[Records drawn from a dataset]
━━━━━━━━━━━━━━━━━━━━━━━━━━━━━━
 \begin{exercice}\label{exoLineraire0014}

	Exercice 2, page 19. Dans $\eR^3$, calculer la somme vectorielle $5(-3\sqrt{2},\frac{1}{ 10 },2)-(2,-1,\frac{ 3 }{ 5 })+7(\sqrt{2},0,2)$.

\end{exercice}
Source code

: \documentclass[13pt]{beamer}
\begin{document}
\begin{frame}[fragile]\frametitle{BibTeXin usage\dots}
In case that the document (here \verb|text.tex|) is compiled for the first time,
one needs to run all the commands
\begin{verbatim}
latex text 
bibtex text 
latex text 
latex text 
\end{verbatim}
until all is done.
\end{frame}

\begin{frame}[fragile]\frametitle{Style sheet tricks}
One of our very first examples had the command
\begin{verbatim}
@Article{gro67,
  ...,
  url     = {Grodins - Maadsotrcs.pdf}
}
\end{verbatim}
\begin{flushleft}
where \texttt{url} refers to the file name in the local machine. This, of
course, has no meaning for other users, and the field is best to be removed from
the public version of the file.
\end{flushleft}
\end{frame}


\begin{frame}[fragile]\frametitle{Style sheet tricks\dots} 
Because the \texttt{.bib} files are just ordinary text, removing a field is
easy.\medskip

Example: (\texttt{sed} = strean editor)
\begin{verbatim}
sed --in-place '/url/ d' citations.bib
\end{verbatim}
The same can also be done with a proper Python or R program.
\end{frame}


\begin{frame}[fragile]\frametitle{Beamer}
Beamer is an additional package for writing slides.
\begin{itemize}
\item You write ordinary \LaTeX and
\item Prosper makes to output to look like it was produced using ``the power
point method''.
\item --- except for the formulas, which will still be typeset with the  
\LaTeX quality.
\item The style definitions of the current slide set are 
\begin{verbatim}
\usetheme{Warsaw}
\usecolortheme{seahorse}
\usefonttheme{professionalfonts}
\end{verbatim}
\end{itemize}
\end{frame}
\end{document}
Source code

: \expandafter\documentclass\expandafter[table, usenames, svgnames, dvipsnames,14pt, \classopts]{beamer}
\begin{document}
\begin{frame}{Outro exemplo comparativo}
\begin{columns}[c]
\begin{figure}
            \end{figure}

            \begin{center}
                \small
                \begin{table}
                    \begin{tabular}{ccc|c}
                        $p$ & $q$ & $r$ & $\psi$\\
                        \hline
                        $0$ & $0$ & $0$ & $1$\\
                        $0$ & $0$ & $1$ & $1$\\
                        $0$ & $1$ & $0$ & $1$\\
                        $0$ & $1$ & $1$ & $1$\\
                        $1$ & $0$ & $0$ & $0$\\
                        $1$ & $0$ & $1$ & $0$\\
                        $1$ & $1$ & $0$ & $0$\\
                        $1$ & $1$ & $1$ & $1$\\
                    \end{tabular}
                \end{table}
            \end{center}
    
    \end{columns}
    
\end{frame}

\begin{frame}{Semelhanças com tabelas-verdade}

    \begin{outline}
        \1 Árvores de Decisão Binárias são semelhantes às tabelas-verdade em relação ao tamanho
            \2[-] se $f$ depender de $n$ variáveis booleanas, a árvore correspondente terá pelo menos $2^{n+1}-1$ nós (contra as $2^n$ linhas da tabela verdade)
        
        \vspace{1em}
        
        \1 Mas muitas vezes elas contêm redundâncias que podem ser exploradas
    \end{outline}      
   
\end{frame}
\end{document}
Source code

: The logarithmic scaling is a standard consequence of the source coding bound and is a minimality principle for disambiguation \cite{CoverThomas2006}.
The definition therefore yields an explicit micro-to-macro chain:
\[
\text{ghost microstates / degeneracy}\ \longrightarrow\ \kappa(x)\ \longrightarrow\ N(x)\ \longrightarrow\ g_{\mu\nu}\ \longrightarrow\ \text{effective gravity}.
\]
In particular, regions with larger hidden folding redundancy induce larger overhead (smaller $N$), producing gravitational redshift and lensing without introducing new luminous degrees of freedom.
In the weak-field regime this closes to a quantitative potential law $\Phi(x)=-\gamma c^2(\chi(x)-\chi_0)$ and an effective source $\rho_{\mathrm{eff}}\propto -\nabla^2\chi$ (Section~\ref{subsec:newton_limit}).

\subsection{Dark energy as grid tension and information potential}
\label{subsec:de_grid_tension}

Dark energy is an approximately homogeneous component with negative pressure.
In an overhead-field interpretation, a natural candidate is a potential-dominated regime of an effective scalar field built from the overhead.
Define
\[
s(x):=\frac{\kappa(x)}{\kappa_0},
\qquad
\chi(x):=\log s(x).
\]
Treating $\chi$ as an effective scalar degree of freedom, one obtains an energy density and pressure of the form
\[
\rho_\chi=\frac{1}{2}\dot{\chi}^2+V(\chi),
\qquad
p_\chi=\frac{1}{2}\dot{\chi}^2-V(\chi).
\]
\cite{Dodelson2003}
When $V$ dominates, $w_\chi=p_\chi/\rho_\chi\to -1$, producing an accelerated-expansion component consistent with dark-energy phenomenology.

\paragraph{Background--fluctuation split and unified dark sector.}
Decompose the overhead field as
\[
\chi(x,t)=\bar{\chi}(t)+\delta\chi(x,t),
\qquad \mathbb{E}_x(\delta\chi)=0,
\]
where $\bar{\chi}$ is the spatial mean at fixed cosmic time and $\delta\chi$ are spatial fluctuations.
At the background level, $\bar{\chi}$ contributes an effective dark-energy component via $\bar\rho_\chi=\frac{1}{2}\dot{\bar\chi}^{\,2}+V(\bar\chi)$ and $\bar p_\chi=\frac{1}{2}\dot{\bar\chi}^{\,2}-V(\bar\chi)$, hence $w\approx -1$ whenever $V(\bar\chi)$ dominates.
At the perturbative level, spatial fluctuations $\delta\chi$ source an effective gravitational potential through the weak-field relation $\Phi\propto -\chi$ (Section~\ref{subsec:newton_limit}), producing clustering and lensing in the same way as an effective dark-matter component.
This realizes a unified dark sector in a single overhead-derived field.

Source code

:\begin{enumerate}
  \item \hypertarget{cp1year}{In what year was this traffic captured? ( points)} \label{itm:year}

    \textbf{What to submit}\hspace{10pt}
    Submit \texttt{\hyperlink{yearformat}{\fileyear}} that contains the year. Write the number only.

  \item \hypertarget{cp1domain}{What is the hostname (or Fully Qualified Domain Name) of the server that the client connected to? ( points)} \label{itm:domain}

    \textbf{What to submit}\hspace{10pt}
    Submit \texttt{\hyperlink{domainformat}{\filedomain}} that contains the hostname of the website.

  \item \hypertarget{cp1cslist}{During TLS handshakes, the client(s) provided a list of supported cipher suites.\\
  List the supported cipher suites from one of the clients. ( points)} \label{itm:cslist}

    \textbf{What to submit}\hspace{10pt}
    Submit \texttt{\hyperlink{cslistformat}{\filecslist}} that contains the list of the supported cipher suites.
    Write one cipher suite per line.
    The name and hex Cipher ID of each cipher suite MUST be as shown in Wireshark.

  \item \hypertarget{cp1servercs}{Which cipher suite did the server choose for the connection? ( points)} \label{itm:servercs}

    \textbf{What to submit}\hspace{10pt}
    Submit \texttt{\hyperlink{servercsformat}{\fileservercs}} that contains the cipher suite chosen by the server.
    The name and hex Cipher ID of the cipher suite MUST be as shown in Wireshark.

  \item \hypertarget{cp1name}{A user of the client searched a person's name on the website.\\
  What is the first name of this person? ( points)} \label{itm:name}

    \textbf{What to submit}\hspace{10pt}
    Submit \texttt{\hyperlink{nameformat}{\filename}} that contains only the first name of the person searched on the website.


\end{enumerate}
━━━━━━━━━━━━━━━━━━━━━━━━━━━━━━
Only the lines above from the line with "The logarithmic scaling" to the line with "are spatial fluctuations.", those two lines included, should be reproduced exactly.

▸ EXPECTED ANSWER:
: The logarithmic scaling is a standard consequence of the source coding bound and is a minimality principle for disambiguation \cite{CoverThomas2006}.
The definition therefore yields an explicit micro-to-macro chain:
\[
\text{ghost microstates / degeneracy}\ \longrightarrow\ \kappa(x)\ \longrightarrow\ N(x)\ \longrightarrow\ g_{\mu\nu}\ \longrightarrow\ \text{effective gravity}.
\]
In particular, regions with larger hidden folding redundancy induce larger overhead (smaller $N$), producing gravitational redshift and lensing without introducing new luminous degrees of freedom.
In the weak-field regime this closes to a quantitative potential law $\Phi(x)=-\gamma c^2(\chi(x)-\chi_0)$ and an effective source $\rho_{\mathrm{eff}}\propto -\nabla^2\chi$ (Section~\ref{subsec:newton_limit}).

\subsection{Dark energy as grid tension and information potential}
\label{subsec:de_grid_tension}

Dark energy is an approximately homogeneous component with negative pressure.
In an overhead-field interpretation, a natural candidate is a potential-dominated regime of an effective scalar field built from the overhead.
Define
\[
s(x):=\frac{\kappa(x)}{\kappa_0},
\qquad
\chi(x):=\log s(x).
\]
Treating $\chi$ as an effective scalar degree of freedom, one obtains an energy density and pressure of the form
\[
\rho_\chi=\frac{1}{2}\dot{\chi}^2+V(\chi),
\qquad
p_\chi=\frac{1}{2}\dot{\chi}^2-V(\chi).
\]
\cite{Dodelson2003}
When $V$ dominates, $w_\chi=p_\chi/\rho_\chi\to -1$, producing an accelerated-expansion component consistent with dark-energy phenomenology.

\paragraph{Background--fluctuation split and unified dark sector.}
Decompose the overhead field as
\[
\chi(x,t)=\bar{\chi}(t)+\delta\chi(x,t),
\qquad \mathbb{E}_x(\delta\chi)=0,
\]
where $\bar{\chi}$ is the spatial mean at fixed cosmic time and $\delta\chi$ are spatial fluctuations.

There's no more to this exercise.